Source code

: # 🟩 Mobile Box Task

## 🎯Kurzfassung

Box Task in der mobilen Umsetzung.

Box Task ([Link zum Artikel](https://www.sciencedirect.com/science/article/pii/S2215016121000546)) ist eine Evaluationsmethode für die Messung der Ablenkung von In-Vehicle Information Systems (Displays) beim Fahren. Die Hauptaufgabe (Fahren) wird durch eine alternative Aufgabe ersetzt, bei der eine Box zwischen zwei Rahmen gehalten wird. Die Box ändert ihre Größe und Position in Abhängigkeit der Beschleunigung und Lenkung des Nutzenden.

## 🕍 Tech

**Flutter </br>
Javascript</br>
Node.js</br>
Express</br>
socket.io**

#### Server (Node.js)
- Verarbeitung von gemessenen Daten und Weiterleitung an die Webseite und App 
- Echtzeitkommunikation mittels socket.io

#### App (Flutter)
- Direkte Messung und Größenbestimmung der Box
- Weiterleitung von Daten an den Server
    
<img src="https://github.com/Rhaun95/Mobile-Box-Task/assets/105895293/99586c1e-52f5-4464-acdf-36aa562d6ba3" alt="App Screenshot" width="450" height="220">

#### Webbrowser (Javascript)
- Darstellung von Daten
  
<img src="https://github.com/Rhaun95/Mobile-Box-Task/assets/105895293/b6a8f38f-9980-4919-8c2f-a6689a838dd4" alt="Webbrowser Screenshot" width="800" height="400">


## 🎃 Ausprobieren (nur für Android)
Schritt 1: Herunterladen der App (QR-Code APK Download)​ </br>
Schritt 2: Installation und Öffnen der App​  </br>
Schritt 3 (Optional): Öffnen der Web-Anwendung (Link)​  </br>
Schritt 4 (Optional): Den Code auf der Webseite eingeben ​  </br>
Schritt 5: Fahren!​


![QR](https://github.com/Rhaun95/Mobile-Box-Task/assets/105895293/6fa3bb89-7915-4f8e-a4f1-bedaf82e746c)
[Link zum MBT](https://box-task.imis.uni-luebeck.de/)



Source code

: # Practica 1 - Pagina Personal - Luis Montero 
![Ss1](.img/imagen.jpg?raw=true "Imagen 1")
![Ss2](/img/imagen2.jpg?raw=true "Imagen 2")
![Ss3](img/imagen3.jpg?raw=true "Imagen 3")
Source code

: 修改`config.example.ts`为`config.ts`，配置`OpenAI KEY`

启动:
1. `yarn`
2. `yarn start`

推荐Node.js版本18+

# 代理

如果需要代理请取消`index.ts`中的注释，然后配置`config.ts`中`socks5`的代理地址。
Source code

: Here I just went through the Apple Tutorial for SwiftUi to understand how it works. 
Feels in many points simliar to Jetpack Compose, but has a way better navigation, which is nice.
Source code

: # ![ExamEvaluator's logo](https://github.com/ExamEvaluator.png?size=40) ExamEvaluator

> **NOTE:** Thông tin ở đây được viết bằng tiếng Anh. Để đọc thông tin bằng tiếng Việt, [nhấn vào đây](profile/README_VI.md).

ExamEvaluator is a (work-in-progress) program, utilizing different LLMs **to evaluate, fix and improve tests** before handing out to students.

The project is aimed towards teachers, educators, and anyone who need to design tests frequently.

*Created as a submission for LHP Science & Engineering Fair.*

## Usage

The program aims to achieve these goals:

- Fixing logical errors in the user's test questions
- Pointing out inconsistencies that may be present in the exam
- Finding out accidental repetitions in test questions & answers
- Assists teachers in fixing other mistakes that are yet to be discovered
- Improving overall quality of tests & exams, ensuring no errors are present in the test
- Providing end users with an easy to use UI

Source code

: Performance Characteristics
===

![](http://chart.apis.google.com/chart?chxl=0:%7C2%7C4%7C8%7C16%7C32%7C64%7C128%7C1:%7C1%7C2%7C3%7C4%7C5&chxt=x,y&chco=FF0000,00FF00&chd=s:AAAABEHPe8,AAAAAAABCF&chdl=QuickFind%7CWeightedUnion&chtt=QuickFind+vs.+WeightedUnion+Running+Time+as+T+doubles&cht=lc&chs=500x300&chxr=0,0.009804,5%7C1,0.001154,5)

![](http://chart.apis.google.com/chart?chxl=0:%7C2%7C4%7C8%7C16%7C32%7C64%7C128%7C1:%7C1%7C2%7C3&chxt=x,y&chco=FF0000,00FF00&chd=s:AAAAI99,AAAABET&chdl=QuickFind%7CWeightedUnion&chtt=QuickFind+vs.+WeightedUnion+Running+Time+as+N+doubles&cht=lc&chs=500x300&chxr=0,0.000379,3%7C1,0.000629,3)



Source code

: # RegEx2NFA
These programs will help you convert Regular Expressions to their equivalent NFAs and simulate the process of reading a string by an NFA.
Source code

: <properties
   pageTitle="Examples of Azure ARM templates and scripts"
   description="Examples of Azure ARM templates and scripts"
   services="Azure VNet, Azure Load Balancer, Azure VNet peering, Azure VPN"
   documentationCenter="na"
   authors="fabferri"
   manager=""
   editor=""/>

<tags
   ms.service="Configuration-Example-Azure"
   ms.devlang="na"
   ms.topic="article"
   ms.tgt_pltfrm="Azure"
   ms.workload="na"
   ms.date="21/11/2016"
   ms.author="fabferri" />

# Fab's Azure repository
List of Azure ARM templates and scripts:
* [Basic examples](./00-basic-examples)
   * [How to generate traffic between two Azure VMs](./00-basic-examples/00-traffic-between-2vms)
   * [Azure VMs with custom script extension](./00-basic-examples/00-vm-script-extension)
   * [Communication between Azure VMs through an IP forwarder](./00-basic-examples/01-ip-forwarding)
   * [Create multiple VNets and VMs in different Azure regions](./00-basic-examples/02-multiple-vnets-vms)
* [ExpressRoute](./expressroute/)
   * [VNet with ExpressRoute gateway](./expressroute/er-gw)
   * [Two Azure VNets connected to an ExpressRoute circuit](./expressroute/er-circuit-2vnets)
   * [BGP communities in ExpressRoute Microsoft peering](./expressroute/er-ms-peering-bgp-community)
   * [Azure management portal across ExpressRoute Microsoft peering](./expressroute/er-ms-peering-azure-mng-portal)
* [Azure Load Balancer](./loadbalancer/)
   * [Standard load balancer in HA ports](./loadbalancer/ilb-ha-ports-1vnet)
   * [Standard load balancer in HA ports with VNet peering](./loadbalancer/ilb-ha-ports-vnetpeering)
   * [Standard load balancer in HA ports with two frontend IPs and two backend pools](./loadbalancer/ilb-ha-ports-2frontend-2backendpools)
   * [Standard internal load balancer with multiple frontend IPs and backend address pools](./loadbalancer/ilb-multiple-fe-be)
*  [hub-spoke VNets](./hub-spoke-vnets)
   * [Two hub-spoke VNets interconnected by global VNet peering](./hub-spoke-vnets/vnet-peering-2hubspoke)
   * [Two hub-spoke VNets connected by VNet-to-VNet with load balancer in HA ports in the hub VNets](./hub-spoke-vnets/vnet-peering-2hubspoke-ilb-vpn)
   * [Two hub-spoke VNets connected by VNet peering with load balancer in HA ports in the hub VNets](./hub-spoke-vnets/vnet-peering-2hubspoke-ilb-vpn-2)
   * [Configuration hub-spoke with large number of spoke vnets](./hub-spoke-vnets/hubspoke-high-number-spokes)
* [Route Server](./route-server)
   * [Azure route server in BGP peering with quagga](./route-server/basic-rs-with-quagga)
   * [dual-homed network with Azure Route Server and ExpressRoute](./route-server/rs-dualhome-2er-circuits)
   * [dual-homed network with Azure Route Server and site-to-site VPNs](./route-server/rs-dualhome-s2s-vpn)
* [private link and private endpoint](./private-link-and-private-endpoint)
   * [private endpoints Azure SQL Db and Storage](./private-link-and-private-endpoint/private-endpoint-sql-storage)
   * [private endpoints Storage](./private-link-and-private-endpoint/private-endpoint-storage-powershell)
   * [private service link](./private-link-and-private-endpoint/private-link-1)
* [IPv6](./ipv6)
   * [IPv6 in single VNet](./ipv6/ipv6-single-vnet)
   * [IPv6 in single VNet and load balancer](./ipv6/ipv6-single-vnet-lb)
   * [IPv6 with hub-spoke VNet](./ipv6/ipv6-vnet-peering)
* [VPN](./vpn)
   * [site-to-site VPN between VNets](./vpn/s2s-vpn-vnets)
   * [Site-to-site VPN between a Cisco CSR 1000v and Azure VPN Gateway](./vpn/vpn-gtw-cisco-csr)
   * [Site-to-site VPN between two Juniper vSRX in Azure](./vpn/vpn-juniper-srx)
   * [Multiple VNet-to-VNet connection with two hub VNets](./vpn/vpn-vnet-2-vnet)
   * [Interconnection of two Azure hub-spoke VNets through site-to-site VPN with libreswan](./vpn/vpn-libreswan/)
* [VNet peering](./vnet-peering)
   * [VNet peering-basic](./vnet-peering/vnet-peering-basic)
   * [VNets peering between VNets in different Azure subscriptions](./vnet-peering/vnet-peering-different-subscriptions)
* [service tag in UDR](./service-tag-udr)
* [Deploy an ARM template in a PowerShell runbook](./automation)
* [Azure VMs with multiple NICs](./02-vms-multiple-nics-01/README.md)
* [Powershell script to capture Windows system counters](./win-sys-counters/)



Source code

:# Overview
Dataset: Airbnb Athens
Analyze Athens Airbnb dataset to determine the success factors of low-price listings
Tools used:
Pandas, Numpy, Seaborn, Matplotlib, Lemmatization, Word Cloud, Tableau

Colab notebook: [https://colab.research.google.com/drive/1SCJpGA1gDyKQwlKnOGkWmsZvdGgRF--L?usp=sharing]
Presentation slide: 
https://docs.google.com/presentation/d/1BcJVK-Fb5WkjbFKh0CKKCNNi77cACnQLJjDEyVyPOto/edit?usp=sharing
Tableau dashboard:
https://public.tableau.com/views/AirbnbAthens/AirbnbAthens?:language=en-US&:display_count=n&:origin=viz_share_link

● ● ●

• Aim of the exercise: All that belongs in the answer is the run of lines above from the line containing "and private endpoint](./private-link-and-private-endpoint)" through the line containing "Azure VPN Gateway](./vpn/vpn-gtw-cisco-csr)", exactly as written.

• Worked solution:
* [private link and private endpoint](./private-link-and-private-endpoint)
   * [private endpoints Azure SQL Db and Storage](./private-link-and-private-endpoint/private-endpoint-sql-storage)
   * [private endpoints Storage](./private-link-and-private-endpoint/private-endpoint-storage-powershell)
   * [private service link](./private-link-and-private-endpoint/private-link-1)
* [IPv6](./ipv6)
   * [IPv6 in single VNet](./ipv6/ipv6-single-vnet)
   * [IPv6 in single VNet and load balancer](./ipv6/ipv6-single-vnet-lb)
   * [IPv6 with hub-spoke VNet](./ipv6/ipv6-vnet-peering)
* [VPN](./vpn)
   * [site-to-site VPN between VNets](./vpn/s2s-vpn-vnets)
   * [Site-to-site VPN between a Cisco CSR 1000v and Azure VPN Gateway](./vpn/vpn-gtw-cisco-csr)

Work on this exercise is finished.